AIM OF THE TASK: All of the data should be given again word for word, though the images are to be left out.
----------------
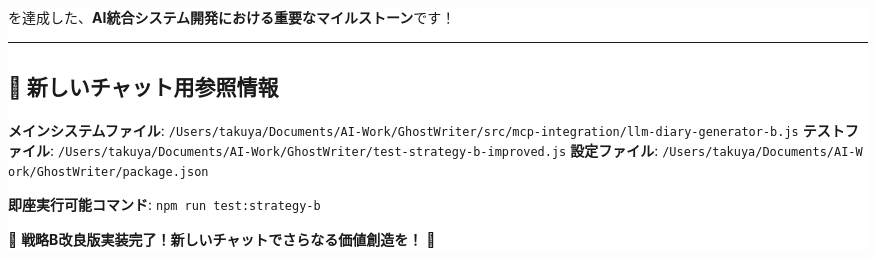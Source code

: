 を達成した、**AI統合システム開発における重要なマイルストーン**です！

---

## 📁 **新しいチャット用参照情報**

**メインシステムファイル**: `/Users/takuya/Documents/AI-Work/GhostWriter/src/mcp-integration/llm-diary-generator-b.js`
**テストファイル**: `/Users/takuya/Documents/AI-Work/GhostWriter/test-strategy-b-improved.js`
**設定ファイル**: `/Users/takuya/Documents/AI-Work/GhostWriter/package.json`

**即座実行可能コマンド**: `npm run test:strategy-b`

🎊 **戦略B改良版実装完了！新しいチャットでさらなる価値創造を！** 🎊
----------------
RESPONSE:
Source code

: を達成した、**AI統合システム開発における重要なマイルストーン**です！

---

## 📁 **新しいチャット用参照情報**

**メインシステムファイル**: `/Users/takuya/Documents/AI-Work/GhostWriter/src/mcp-integration/llm-diary-generator-b.js`
**テストファイル**: `/Users/takuya/Documents/AI-Work/GhostWriter/test-strategy-b-improved.js`
**設定ファイル**: `/Users/takuya/Documents/AI-Work/GhostWriter/package.json`

**即座実行可能コマンド**: `npm run test:strategy-b`

🎊 **戦略B改良版実装完了！新しいチャットでさらなる価値創造を！** 🎊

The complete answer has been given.